What are the particulars of this argument? Please read up on it. Here’s a position piece from Project Disco (?) which attempts to explain why Amazon NEEDS its anti-competitive behavior in order to provide two-day shipping.  And here’s a Wired piece that does a good job of debunking that press release. 

It should be clear that this isn’t about two-day shipping.  Rather, Amazon is hoping the popularity of Prime gives it enough clout to beat back, or at least delay, reasonable efforts at reform.

This is just the tip of the spear, however.  Tech industry lobbyists are using this “Don’t Break Our Tech” model to defend the status quo in the face of various reform efforts. Google serves up the most self-serving links, rather than the best links, it has engaged in ad bid-rigging, its business has been called the biggest data breach of all time, but if Congress messes with that, maps won’t work!  Your privacy will be violated. Also, China will become more powerful!

These are emotionally compelling arguments; they just might work.  But as you begin to see all these “Don’t Break Our …” messages, please keep something in mind.  Silicon Valley invented the phrase “move fast and break things.” So it’s deeply ironic that Big Tech firms are suddenly afraid of trying new things that might break something.

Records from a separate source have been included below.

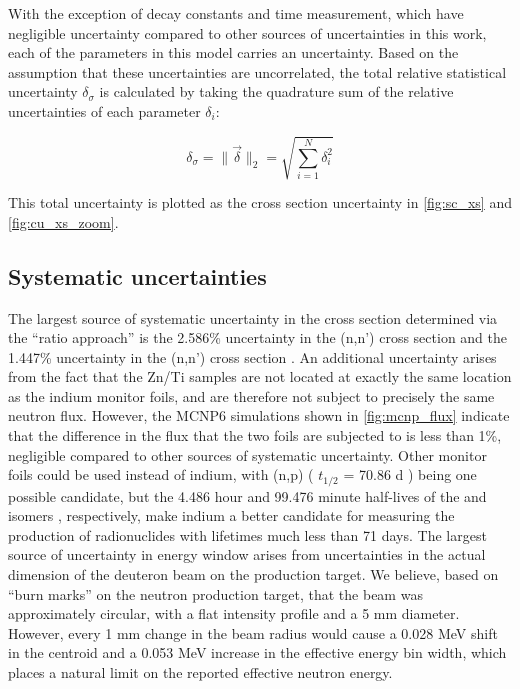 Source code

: \documentclass[5p]{elsarticle}
\newcommand{\norm}[1]{\lVert #1 \rVert}
\begin{document}
With the exception of decay constants  and time measurement, which have negligible uncertainty compared to other sources of uncertainties in this work, each of the parameters in this model carries an uncertainty.
Based on the assumption that these uncertainties are uncorrelated, the total relative statistical uncertainty $\delta_\sigma$ is calculated by taking the quadrature sum of the relative uncertainties of each parameter  $\delta_i$:

\begin{equation}
\delta_\sigma = \norm{ \ensuremath{\vec{\delta}} }_2 = \sqrt{\sum_{i=1}^N  \delta_i^2  }
\end{equation}

This total  uncertainty is plotted as the cross section uncertainty in \autoref{fig:sc_xs} and \autoref{fig:cu_xs_zoom}.



\subsection{Systematic uncertainties}

The largest source of systematic uncertainty in the cross section determined via the \enquote{ratio approach} is the 2.586\% uncertainty in the (n,n')  cross section and the 1.447\% uncertainty in the (n,n')  cross section  \cite{Capote2012,zsolnay2012technical}.
 An additional uncertainty arises from the fact that the Zn/Ti samples are not located at exactly the same location as the indium monitor foils, and are therefore not subject to precisely the same neutron flux.
 However, the MCNP6 simulations shown in \autoref{fig:mcnp_flux} indicate that the difference in the flux that the two foils are subjected to is less than 1\%, negligible compared to other sources of systematic uncertainty.
 Other monitor foils could be used instead of indium, with (n,p) ( $t_{1/2}$ = 70.86 d \cite{Nesaraja2010}) being one possible candidate, but the 4.486 hour and 99.476 minute half-lives of the  and  isomers \cite{Blachot2012,Blachot2010a}, respectively, make indium a better candidate for measuring the production of radionuclides with lifetimes much less than 71 days.
The largest source of uncertainty in energy window arises from uncertainties in the actual dimension of the deuteron beam on the production target.
 We believe, based on \enquote{burn marks} on the neutron production target, that the beam was approximately circular, with a flat intensity profile and a 5 mm diameter.
 However, every 1 mm change in the beam radius would cause a 0.028 MeV shift in the centroid and a 0.053 MeV increase in the effective energy bin width, which places a natural limit on the reported effective neutron energy.
 
\end{document}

The techlash is real.  Human beings are realizing that for all the great gifts tech has given us, there are serious costs. The pendulum has swung too far. Big Tech companies aren’t the only source of trouble, but they are a good place to start. Tech companies are so large they don’t really have to answer to anyone right now.  Facebook paid a $5 billion fine for ignoring a consent decree with the Federal Trade Commission and…didn’t really change anything. It’s time to draw some boundaries around the monoliths.  As Harvard’s Francella Ochillo said to me in my recent docu-podcast, Defending Democracy from Big Tech, while we keep arguing about the details, these firms are making billions of dollars.  We want techland to be free for competition. To do that, we’re going to have to break (up) a few things.  So what? We’re on iPhone 13. The beta version of tech reform might not be perfect. That’s shouldn’t stop us. The cost of inaction is far too high. I’m here for v2.0, and 3.0 and … 13 pro! You should be, too.

*Free shipping isn’t free, of course.  Prime costs money!  The cost is built into the products you buy.  As with Uber, the price is being (temporarily) subsidized by investment money, which is another way of saying it’s a Ponzi scheme. Also, Amazon drivers live awful lives because of Prime.  There’s all that cardboard. “Free” is never free.